Absent from the study may be a sufficient critique of Baudelaire’s status in the literary canon, or why, still, we continue to need and read Baudelaire. Pearson navigates this issue, perhaps, by indicating the ambivalence with which Baudelaire interacts with the protagonists in his writing, who are sometimes sublimated, sometimes presented with cautious empathy, and sometimes violently scorned. The multi-faceted nature of Baudelaire’s interactions with others is particularly prominent in the prose poems, in which Pearson observes a form of polyphony staged by Baudelaire, which he characterizes as “the adoption by the poet of a range of different voices, opinions, attitudes, and personas” (505). It is perhaps for this reason that Pearson argues that “readers should ignore him and think for themselves” (512).

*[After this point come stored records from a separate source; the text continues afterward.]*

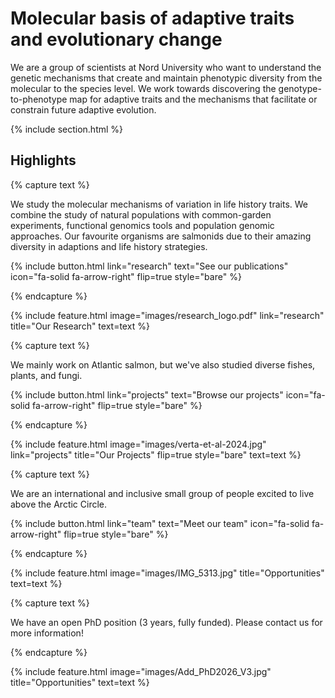 ---
---

# Molecular basis of adaptive traits and evolutionary change

We are a group of scientists at Nord University who want to understand the genetic mechanisms that create and maintain phenotypic diversity from the molecular to the species level. We work towards discovering the genotype-to-phenotype map for adaptive traits and the mechanisms that facilitate or constrain future adaptive evolution.  

{% include section.html %}

## Highlights

{% capture text %}

We study the molecular mechanisms of variation in life history traits. We combine the study of natural populations with common-garden experiments, functional genomics tools and population genomic approaches. Our favourite organisms are salmonids due to their amazing diversity in adaptions and life history strategies.

{%
  include button.html
  link="research"
  text="See our publications"
  icon="fa-solid fa-arrow-right"
  flip=true
  style="bare"
%}

{% endcapture %}

{%
  include feature.html
  image="images/research_logo.pdf"
  link="research"
  title="Our Research"
  text=text
%}

{% capture text %}

We mainly work on Atlantic salmon, but we've also studied diverse fishes, plants, and fungi.

{%
  include button.html
  link="projects"
  text="Browse our projects"
  icon="fa-solid fa-arrow-right"
  flip=true
  style="bare"
%}

{% endcapture %}

{%
  include feature.html
  image="images/verta-et-al-2024.jpg"
  link="projects"
  title="Our Projects"
  flip=true
  style="bare"
  text=text
%}

{% capture text %}

We are an international and inclusive small group of people excited to live above the Arctic Circle.

{%
  include button.html
  link="team"
  text="Meet our team"
  icon="fa-solid fa-arrow-right"
  flip=true
  style="bare"
%}

{% endcapture %}

{%
  include feature.html
  image="images/IMG_5313.jpg"
  title="Opportunities"
  text=text
%}

{% capture text %}

We have an open PhD position (3 years, fully funded). Please contact us for more information!

{% endcapture %}

{%
  include feature.html
  image="images/Add_PhD2026_V3.jpg"
  title="Opportunities"
  text=text
%}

If there is one quibble about this study, it is that the extensive quoted material is left in the original French, which means that the book remains less accessible to those outside of French studies. Evidently this is in fact a study in poetic beauty which has significance and relevance well beyond those with specialist French-language and literature knowledge. That minor point aside, this may be the modern Baudelaire book we all need—it navigates a summary of the writing about and thinking on Baudelaire, while offering an up-to-date vision of Baudelaire’s poeisis.

The conclusions that can be drawn from Pearson’s detailed study cohere around how to understand the seemingly undemanding concept of “beauty” from the perspective of today’s fractured society, undergoing existential threats of the climate crisis, a pandemic, and wider geopolitical events. Pearson, following Baudelaire, suggests that the significance of beauty is its ability for redress or redemption. By electing to follow the “omnipotent governing body we call the creative imagination” (617) it should be possible to use beauty as a form of resistance, refusing to go with the flow.